The trouble is that many of these streams, while easy to find in the the regs book, are, in geographical reality, damned evasive. For instance: Following Wisconsin highway 25 from our cabin to the little town of Ridgeland, you travel for a distance along one designated trout stream, the Blairmoor Branch (love that), and cross three others--Farm Creek, the Lower Pine River, and Spring Creek. I only know this from having looked in the regs book, though I've traveled that stretch of highway dozens of times. These streams are very, very small, in other words, and frequently are invisible by mid-summer when tall grasses arch over them and hide any trace of water.
Others bear more resemblance to drainage ditches than to the sparkling waters that a fisherman fantasizes about--stagnant, greenish, scum-slicked pools trailing away into duckweed and cattail. Some of them actually are drainage ditches, I believe. It takes some patience and a spirit of exploration to turn up water that's wadable and clear enough of encroaching alder jungle to cast a line.
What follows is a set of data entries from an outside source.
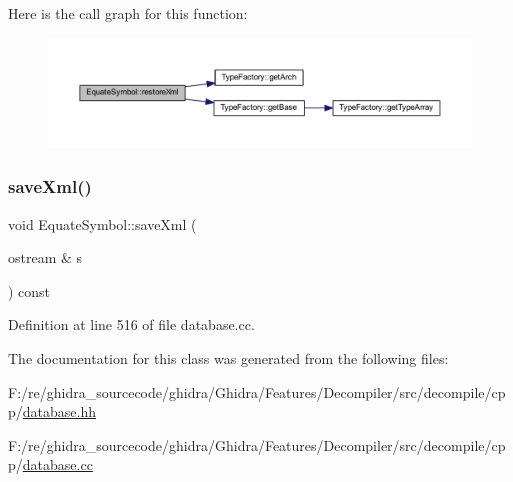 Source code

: Here is the call graph for this function\+:
\nopagebreak
\begin{figure}[H]
\begin{center}
\leavevmode
\includegraphics[width=350pt]{class_equate_symbol_ab4aa7cdacdd28777f82bf0be1ad55454_cgraph}
\end{center}
\end{figure}
\mbox{\label{class_equate_symbol_ac116a5483c48693a6c252687c0319739}} 
\subsubsection{\texorpdfstring{saveXml()}{saveXml()}}
{\footnotesize\ttfamily void Equate\+Symbol\+::save\+Xml (\begin{DoxyParamCaption}\item[{ostream \&}]{s }\end{DoxyParamCaption}) const\hspace{0.3cm}{\ttfamily [virtual]}}



Definition at line 516 of file database.\+cc.



The documentation for this class was generated from the following files\+:\begin{DoxyCompactItemize}
\item 
F\+:/re/ghidra\+\_\+sourcecode/ghidra/\+Ghidra/\+Features/\+Decompiler/src/decompile/cpp/\mbox{\hyperlink{database_8hh}{database.\+hh}}\item 
F\+:/re/ghidra\+\_\+sourcecode/ghidra/\+Ghidra/\+Features/\+Decompiler/src/decompile/cpp/\mbox{\hyperlink{database_8cc}{database.\+cc}}\end{DoxyCompactItemize}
And then, sometimes rivers that meet those criteria fail in another crucial way: they are just too warm to support trout, which need cold, well-aerated water. This was the case with the stream I fished prior to my fisherman's lunch, McCann Creek, a "state fishery area," no less, which had been subjected to habitat improvement and boasted big impressive signage to that effect at several crossings, but which I now refer to as the McCann Creek State Chub Refuge, in honor of those plucky little rough fish, the only things I managed to hook in an hour's fishing some pretty tasty looking water up through a meadow. But I should have known what to expect: When you step into quality trout water, you feel a shock of cold through your waders, even in the heat of summer. Only after I'd left McCann Creek did it occur to me that, even after a very cool night, the water was running bathwater warm.
It wasn't a total loss. While looking for the upper reaches of McCann Creek, which I crossed over twice before I recognized it, I came upon a good-sized black bear ambling down county road AA, the first bear I've seen in that part of Wisconsin. There have been many reports of a growing bear population in the area--a record number of bear-car collisions in Sawyer County, a very large, hibernating bear killed when it was run over by a combine in a cornfield near Boyceville last fall, a friend of a friend's beehives near Wilson torn apart by an animal with a Winnie-the-Pooh-like sweet tooth. Now I have my own personal testimony to add to the list.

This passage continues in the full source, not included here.